Singer-songwriter Jaimee Harris, whose album “Boomerang Town” comes out Feb. 17, will perform tonight at Little Rock’s White Water Tavern. (Special to the Democrat-Gazette/Brandon Aguilar)
Singer-songwriter Jaimee Harris, whose album “Boomerang Town” comes out Feb. 17, will perform tonight at Little Rock’s White Water Tavern. (Special to the Democrat-Gazette/Brandon Aguilar)

Texas-born singer-songwriter Jaimee Harris plays Little Rock's White Water Tavern for the first time tonight, and she's getting a little help from a friend. Harris will appear with Searcy native Bonnie Montgomery.
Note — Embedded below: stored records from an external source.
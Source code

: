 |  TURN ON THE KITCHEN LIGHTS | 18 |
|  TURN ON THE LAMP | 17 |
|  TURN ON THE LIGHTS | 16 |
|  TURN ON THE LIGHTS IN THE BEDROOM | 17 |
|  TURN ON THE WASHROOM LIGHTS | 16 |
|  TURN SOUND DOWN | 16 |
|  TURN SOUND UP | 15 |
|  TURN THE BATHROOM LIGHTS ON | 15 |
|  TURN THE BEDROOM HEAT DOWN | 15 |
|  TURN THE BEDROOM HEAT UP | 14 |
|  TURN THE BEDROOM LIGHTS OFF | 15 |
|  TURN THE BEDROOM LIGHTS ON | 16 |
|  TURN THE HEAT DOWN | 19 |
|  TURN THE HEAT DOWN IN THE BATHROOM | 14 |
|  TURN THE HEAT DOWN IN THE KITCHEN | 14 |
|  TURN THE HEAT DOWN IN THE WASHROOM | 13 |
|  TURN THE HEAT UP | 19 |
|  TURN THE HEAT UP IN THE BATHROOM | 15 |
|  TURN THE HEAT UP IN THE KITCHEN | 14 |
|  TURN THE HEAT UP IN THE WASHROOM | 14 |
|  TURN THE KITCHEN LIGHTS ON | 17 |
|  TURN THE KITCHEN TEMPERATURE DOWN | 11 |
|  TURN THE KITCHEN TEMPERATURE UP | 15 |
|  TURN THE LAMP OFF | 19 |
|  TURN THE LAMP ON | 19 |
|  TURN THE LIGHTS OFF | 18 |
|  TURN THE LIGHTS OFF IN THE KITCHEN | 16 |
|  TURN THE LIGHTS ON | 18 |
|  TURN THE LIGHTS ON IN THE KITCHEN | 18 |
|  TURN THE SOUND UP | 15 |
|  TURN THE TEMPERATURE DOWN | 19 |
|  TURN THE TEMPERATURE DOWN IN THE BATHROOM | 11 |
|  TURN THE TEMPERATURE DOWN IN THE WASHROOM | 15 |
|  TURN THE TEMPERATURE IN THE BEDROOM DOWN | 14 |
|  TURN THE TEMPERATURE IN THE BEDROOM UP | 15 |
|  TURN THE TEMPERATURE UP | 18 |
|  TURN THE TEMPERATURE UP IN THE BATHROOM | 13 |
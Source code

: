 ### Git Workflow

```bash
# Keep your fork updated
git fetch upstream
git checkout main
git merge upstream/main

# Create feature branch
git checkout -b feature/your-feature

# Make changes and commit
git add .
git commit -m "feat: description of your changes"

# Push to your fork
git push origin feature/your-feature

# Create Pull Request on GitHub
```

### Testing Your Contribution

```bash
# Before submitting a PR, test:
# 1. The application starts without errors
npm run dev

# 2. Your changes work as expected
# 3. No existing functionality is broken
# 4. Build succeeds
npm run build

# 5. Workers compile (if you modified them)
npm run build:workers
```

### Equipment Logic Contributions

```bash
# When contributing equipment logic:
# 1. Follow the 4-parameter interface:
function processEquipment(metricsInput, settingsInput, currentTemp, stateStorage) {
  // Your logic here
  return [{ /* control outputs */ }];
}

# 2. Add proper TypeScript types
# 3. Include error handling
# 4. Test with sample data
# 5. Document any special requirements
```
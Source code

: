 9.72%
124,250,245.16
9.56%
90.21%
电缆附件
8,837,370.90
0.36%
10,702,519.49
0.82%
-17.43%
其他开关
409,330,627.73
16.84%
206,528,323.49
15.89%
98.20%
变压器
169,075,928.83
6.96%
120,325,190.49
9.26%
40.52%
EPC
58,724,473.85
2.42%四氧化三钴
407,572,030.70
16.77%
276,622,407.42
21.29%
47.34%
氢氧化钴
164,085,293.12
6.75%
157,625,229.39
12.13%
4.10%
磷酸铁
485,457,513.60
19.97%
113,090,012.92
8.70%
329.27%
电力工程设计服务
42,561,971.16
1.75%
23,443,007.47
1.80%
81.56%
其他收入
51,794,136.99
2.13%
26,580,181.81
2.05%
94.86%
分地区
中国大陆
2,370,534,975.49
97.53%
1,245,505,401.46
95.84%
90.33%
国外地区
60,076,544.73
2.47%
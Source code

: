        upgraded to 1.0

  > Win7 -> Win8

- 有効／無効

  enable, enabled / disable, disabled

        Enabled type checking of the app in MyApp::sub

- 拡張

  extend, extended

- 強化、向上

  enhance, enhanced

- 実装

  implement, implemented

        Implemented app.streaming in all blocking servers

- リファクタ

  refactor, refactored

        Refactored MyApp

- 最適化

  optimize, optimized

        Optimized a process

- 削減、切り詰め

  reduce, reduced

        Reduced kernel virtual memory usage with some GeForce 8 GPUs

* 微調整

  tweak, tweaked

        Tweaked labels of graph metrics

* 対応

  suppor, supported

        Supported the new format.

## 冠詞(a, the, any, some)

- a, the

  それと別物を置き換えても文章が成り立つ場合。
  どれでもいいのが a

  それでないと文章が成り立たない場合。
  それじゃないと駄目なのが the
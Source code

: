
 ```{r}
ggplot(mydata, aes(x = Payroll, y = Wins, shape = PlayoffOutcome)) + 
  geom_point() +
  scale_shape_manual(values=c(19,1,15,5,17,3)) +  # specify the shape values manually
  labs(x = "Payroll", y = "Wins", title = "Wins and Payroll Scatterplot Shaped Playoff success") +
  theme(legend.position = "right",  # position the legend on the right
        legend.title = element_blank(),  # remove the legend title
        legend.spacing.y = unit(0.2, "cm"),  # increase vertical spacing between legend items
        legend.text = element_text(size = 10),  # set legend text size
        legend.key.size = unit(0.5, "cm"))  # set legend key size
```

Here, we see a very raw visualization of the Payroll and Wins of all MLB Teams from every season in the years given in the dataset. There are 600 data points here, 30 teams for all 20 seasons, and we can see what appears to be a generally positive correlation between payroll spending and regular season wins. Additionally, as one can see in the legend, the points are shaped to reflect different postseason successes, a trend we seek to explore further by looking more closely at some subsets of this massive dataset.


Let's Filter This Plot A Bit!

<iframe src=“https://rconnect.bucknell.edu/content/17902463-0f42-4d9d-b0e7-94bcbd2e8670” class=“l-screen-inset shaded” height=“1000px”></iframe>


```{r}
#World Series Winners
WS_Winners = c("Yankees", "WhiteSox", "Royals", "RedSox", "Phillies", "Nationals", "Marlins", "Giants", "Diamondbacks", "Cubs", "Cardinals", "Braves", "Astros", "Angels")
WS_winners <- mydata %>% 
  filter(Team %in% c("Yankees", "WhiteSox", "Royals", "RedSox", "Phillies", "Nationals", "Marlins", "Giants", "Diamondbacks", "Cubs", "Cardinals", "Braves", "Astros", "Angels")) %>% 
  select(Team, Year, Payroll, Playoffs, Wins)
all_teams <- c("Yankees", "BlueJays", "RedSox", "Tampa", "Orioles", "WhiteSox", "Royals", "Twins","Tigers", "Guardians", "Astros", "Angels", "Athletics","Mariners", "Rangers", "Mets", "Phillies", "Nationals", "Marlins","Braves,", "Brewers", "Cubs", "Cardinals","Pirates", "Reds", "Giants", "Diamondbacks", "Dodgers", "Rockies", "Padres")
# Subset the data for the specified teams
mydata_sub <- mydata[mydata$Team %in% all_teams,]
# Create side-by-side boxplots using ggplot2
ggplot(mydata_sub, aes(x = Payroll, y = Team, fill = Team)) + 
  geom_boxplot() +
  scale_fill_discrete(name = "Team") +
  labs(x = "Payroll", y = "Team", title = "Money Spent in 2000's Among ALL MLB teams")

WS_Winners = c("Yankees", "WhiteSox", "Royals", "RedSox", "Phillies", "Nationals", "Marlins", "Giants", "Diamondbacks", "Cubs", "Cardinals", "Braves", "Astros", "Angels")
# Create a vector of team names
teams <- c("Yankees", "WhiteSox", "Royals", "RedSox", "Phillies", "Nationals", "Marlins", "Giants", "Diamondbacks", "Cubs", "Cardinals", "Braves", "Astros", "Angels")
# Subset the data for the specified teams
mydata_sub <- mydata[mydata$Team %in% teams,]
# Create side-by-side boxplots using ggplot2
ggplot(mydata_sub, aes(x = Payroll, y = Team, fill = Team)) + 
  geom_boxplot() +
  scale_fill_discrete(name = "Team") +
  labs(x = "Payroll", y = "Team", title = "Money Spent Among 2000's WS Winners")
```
"I'm really grateful Bonnie will be sharing the night with me," Harris said earlier this month from Winter Haven, Fla., the first stop of her current tour.

She was a fan of Montgomery's singing and the pair met a few years ago when they performed a show at the Continental Club in Austin, Texas, that was presented by mutual friend Rosie Flores.

"Once I heard her sing, I was like 'Oh, my God,'" Harris said.

The two collaborated through a program at the House of Songs in Bentonville.

"We finally wrote together in May, and I really want to do more," Harris said. "She is really fun to write with."

Montgomery is just as effusive when asked about Harris.

"I love Jaimee. She is a quality songwriter, singer and guitar picker. She's the real deal. We really enjoy working together, and I think that will translate when we're onstage."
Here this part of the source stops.